The glorious and triumphant return of now-19 year old Blogger, the revival of a once-grand and dare I say influential webspace that produced daily content, and the crippling anxiety of a young woman who no longer has any time or motivation to write, and feels like any ability she had acquired in the past through repetition and sheer will alone is now slowly slipping out of her grasp. Brief history of the Blog and Blogger can be found here.

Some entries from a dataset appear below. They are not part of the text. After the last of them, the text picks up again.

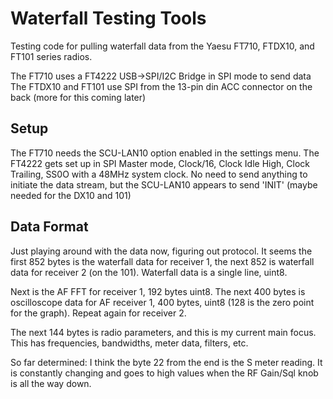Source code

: # Waterfall Testing Tools
Testing code for pulling waterfall data from the Yaesu FT710, FTDX10, and FT101 series radios.

The FT710 uses a FT4222 USB->SPI/I2C Bridge in SPI mode to send data
The FTDX10 and FT101 use SPI from the 13-pin din ACC connector on the back (more for this coming later)


## Setup
The FT710 needs the SCU-LAN10 option enabled in the settings menu.
The FT4222 gets set up in SPI Master mode, Clock/16, Clock Idle High, Clock Trailing, SS0O with a 48MHz system clock.
No need to send anything to initiate the data stream, but the SCU-LAN10 appears to send 'INIT' (maybe needed for the DX10 and 101)

## Data Format
Just playing around with the data now, figuring out protocol. 
It seems the first 852 bytes is the waterfall data for receiver 1, the next 852 is waterfall data for receiver 2 (on the 101).
Waterfall data is a single line, uint8.

Next is the AF FFT for receiver 1, 192 bytes uint8.
The next 400 bytes is oscilloscope data for AF receiver 1, 400 bytes, uint8 (128 is the zero point for the graph).
Repeat again for receiver 2.

The next 144 bytes is radio parameters, and this is my current main focus. This has frequencies, bandwidths, meter data, filters, etc.

So far determined:
I think the byte 22 from the end is the S meter reading. It is constantly changing and goes to high values when the RF Gain/Sql knob is all the way down.

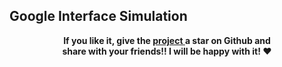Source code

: ## Google Interface Simulation

  <p align="center">
   	<b>
		If you like it, give the <a href="https://github.com/sidichrifahmedmaadh/GoogleInterfaceSimulation"> project </a>  a star on Github and <br/>
		share with your friends!! I will be happy with it! ❤️
	</b>
  </p>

Here be personal journal entries, observations, slices of life, questions and conclusions, as well as exploration of social and political topics seen through the lens of a Malaysian Muslim, feminist, lesbian, Marxist, and horse enthusiast.

Wednesday, March 9, 2011

On the Offense

Review dump for Sexy.
  • Klaine was so, so weird for me. I can't even begin to describe what was wrong with it. Tons of people are wholly satisfied and perfectly happy with the 'developments' this episode has provided to further their plot along but for me, it was sort of a setback in some ways. For one thing, so much secondhand embarrassment for Animal (and I just sort of think it came out of nowhere because Push It and 4 Minutes are Exhibits A to Z. I do try to be patient and factor in insanity as much as I can here, like in this instance, I'm just trying to work the whole thing out and I figure that pre-Karofsky and post-Karofsky Kurt are two completely different people). This is their way of dealing with gay sex, I get it, but it's just not right. Everything about it is just not right. I can't quite place my finger on what it is but I can't shake the feeling that the entire storyline is redundant and can be replaced with something more... relevant. Hilarious. Anything else. Kurt's had so much downer plots that it would have been nice if... well, if Burt had mistakenly thought the two of them were dating and Blaine's trying to teach Kurt to make sexy faces and then the pamphlets and the talk happen and Klaine gets more hilariously (and embarrassingly) awkward? Am I thinking about this too much? The rest was fine. I mean, as always, not the way I would have written it and definitely has nothing on SLS but it didn't make me angry. I'm not feeling anything much for the Burt/Kurt or the Burt/Blaine scenes. In both instances the acting was spot-on, and congratulations for that, as always, but again, as has become habit for this show, the dialogue killed it completely. Like, the Burt/Blaine scene? I like that they're both comfortable enough with each other and I like how much Blaine obviously cares and how personal they got but half of those sentences should be rephrased.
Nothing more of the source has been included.